Ms. Zourabishvili’s mandate expired on Sunday morning after the swearing in of her successor, ex-footballer Mikheïl Kavelashvili, loyal to the ruling party, the Georgian Dream.
After having suggested that she could stay in the presidential palace, this 72-year-old brunette woman finally announced that she was leaving the place, while calling herself “the only legitimate president” of the country, and promising to join the demonstrators who for weeks protest daily in the streets of Tbilisi.
“I will leave the presidential palace to stand by your side, carrying with me the legitimacy, the flag and your trust,” she said in front of a crowd of a few thousand supporters, some of whom said they were disappointed with her decision to leave the seat of the presidency.
Ms. Zourabichvili contests the appointment of Mr. Kavelashvili as head of state by a college of voters controlled by the Georgian Dream. She also calls for new legislative elections, after those deemed rigged in October.
She became Georgia’s first female president in 2018 – a position whose powers had just been reduced – then with the support of Bidzina Ivanishvili, the richest man in the country and founder of the Georgian Dream.
The same party is today reviled by the pro-EU demonstrators who have been protesting tirelessly for weeks in Tbilisi, with the support of Ms. Zourabichvili.
Because when the government began to move away from this Caucasian country’s ambitions to join the EU, Salomé Zourabichvili joined the ranks of the government’s critics.
She vetoed, without success, several laws deemed repressive targeting civil society, the media and LGBT+ people.
After the legislative elections of October 26, won by the Georgian Dream but denounced by the opposition, she took up the cause of the pro-European protest movement, presenting herself as “the only legitimate institution” in the country.
“Do business with us, we represent the Georgian population,” argued in an interview with AFP in early December, who accuses her political adversaries of playing into the hands of Russia, a historic regional power.
Defying the Georgian Dream, Ms. Zourabichvili took part in demonstrations in Tbilisi on several occasions, to the applause of the crowd, who chanted her name.
Abroad, in recent months she has established herself as the preferred interlocutor of Westerners. She was at the reopening ceremony of Notre-Dame de Paris cathedral at the beginning of December, saying she spoke on this occasion about the “stolen election” with Donald Trump and Emmanuel Macron.
She was born in Paris into a family of Georgian refugees who fled the Bolsheviks. One of his ancestors, Niko Nikoladze, was a prominent liberal writer and member of a movement advocating Georgia’s independence from the Russian Empire.
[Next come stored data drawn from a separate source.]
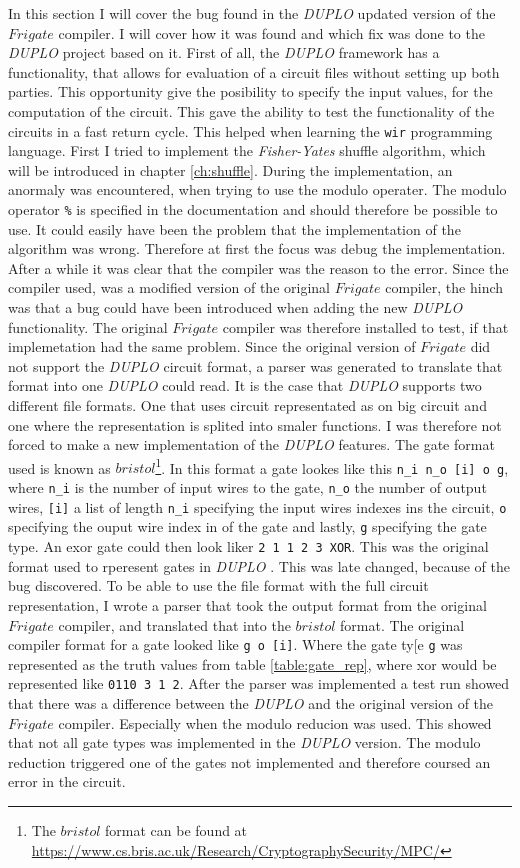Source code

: \documentclass[twoside,11pt,openright]{report}
\newcommand{\FY}{\textit{Fisher-Yates} }
\newcommand{\DUPLO}{\textit{DUPLO} }
\begin{document}
In this section I will cover the bug found in the \DUPLO updated version of the $Frigate$ compiler. I will cover how it was found and which fix was done to the \DUPLO project based on it. First of all, the \DUPLO framework has a functionality, that allows for evaluation of a circuit files without setting up both parties. This opportunity give the posibility to specify the input values, for the computation of the circuit. This gave the ability to test the functionality of the circuits in a fast return cycle. This helped when learning the \verb|wir| programming language. First I tried to implement the \FY shuffle algorithm, which will be introduced in chapter \ref{ch:shuffle}. During the implementation, an anormaly was encountered, when trying to use the modulo operater. The modulo operator \verb|%| is specified in the documentation and should therefore be possible to use. It could easily have been the problem that the implementation of the algorithm was wrong. Therefore at first the focus was debug the implementation. After a while it was clear that the compiler was the reason to the error. Since the compiler used, was a modified version of the original $Frigate$ compiler, the hinch was that a bug could have been introduced when adding the new \DUPLO functionality. The original $Frigate$ compiler was therefore installed to test, if that implemetation had the same problem. Since the original version of $Frigate$ did not support the \DUPLO circuit format, a parser was generated to translate that format into one \DUPLO could read. It is the case that \DUPLO supports two different file formats. One that uses circuit representated as on big circuit and one where the representation is splited into smaler functions. I was therefore not forced to make a new implementation of the \DUPLO features. The gate format used is known as $bristol$\footnote{The $bristol$ format can be found at \newline\url{https://www.cs.bris.ac.uk/Research/CryptographySecurity/MPC/}}. In this format a gate lookes like this \verb|n_i n_o [i] o g|, where \verb|n_i| is the number of input wires to the gate, \verb|n_o| the number of output wires, \verb|[i]| a list of length \verb|n_i| specifying the input wires indexes ins the circuit, \verb|o| specifying the ouput wire index in of the gate and lastly, \verb|g| specifying the gate type. An exor gate could then look liker \verb|2 1 1 2 3 XOR|. This was the original format used to rperesent gates in \DUPLO. This was late changed, because of the bug discovered. To be able to use the file format with the full circuit representation, I wrote a parser that took the output format from the original $Frigate$ compiler, and translated that into the $bristol$ format. The original compiler format for a gate looked like \verb|g o [i]|. Where the gate ty[e \verb|g| was represented as the truth values from table \ref{table:gate_rep}, where xor would be represented like \verb|0110 3 1 2|. After the parser was implemented a test run showed that there was a difference between the \DUPLO and the original version of the $Frigate$ compiler. Especially when the modulo reducion was used. This showed that not all gate types was implemented in the \DUPLO version. The modulo reduction triggered one of the gates not implemented and therefore coursed an error in the circuit.
\end{document}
After studying political science, Salomé Zourabichvili chose a diplomatic career which she followed for nearly 30 years with posts at the United Nations, in Washington and in Chad. She ended this career as French Ambassador to Tbilisi in 2004.
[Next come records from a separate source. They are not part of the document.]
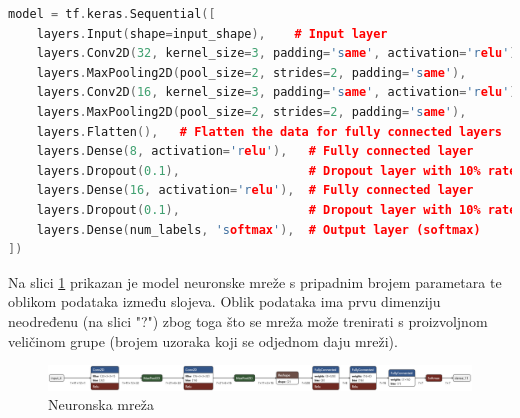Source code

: \begin{lstlisting}[language=C++, caption=Struktura mreže, label=code:network]
model = tf.keras.Sequential([
    layers.Input(shape=input_shape),    # Input layer
    layers.Conv2D(32, kernel_size=3, padding='same', activation='relu'),
    layers.MaxPooling2D(pool_size=2, strides=2, padding='same'),
    layers.Conv2D(16, kernel_size=3, padding='same', activation='relu'),
    layers.MaxPooling2D(pool_size=2, strides=2, padding='same'),
    layers.Flatten(),   # Flatten the data for fully connected layers
    layers.Dense(8, activation='relu'),   # Fully connected layer
    layers.Dropout(0.1),                  # Dropout layer with 10% rate
    layers.Dense(16, activation='relu'),  # Fully connected layer
    layers.Dropout(0.1),                  # Dropout layer with 10% rate
    layers.Dense(num_labels, 'softmax'),  # Output layer (softmax)
])
\end{lstlisting}

Na slici \ref{pic:struktura} prikazan je model neuronske mreže s pripadnim brojem
parametara te oblikom podataka između slojeva. Oblik podataka ima prvu dimenziju 
neodređenu (na slici "?") zbog toga što se mreža može trenirati s proizvoljnom 
veličinom grupe (brojem uzoraka koji se odjednom daju mreži).

\begin{figure}[htb]
    \centering
    \includegraphics[width=1\linewidth]{Chapters/neuronska_mreza/struktura/model.png} 
    \caption{Neuronska mreža \cite{netron}}
    \label{pic:struktura}
\end{figure}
After the Rose Revolution of November 2003 in Georgia, which caused the fall of President Eduard Shevardnadze, she was appointed Minister of Foreign Affairs for the country’s new leader, the pro-Western reformer Mikheïl Saakashvili, today a controversial opponent who is in prison.
She quickly made enemies in the ranks of the new power, which she accused of authoritarian drift.
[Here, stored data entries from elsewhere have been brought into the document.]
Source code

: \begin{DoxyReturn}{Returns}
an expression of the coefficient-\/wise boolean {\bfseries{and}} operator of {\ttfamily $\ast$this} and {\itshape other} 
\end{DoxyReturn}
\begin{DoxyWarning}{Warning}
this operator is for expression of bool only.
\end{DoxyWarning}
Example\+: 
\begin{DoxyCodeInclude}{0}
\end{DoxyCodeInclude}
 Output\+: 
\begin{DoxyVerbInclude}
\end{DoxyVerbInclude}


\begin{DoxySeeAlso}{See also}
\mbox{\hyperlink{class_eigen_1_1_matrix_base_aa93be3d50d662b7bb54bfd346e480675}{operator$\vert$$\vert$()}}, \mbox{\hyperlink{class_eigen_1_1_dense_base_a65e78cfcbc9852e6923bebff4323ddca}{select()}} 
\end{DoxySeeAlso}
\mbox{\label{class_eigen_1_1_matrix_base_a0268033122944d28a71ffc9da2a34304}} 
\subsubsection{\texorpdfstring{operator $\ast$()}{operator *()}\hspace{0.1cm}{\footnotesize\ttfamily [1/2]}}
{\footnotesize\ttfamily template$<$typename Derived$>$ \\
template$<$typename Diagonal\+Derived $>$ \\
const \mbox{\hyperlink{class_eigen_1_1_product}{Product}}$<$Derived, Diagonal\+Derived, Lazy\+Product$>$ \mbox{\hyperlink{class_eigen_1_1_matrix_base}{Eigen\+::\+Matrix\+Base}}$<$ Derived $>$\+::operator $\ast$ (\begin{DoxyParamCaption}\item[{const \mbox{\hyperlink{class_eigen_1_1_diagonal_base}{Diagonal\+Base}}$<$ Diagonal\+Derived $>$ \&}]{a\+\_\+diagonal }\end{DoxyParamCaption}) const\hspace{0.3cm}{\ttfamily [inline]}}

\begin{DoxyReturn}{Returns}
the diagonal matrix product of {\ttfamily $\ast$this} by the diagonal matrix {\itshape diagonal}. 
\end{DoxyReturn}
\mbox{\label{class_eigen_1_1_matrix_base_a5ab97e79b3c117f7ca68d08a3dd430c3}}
She was dismissed in 2005, despite demonstrations of support. She joined the opposition as an MP and became one of Mr Saakashvili’s fiercest critics.
She left politics in 2010 to work for five years for the United Nations group of experts responsible for monitoring Iran, disillusioned by the situation in her country.
She then publicly supported the Georgian Dream and returned to Parliament in 2016 as an independent. After renouncing her French nationality, she was elected president in 2018.
“I must engage in a political fight which has never attracted me, which I have never practiced, and which is imposed on me”, she wrote in her book “A woman for two countries”, published in France in 2006.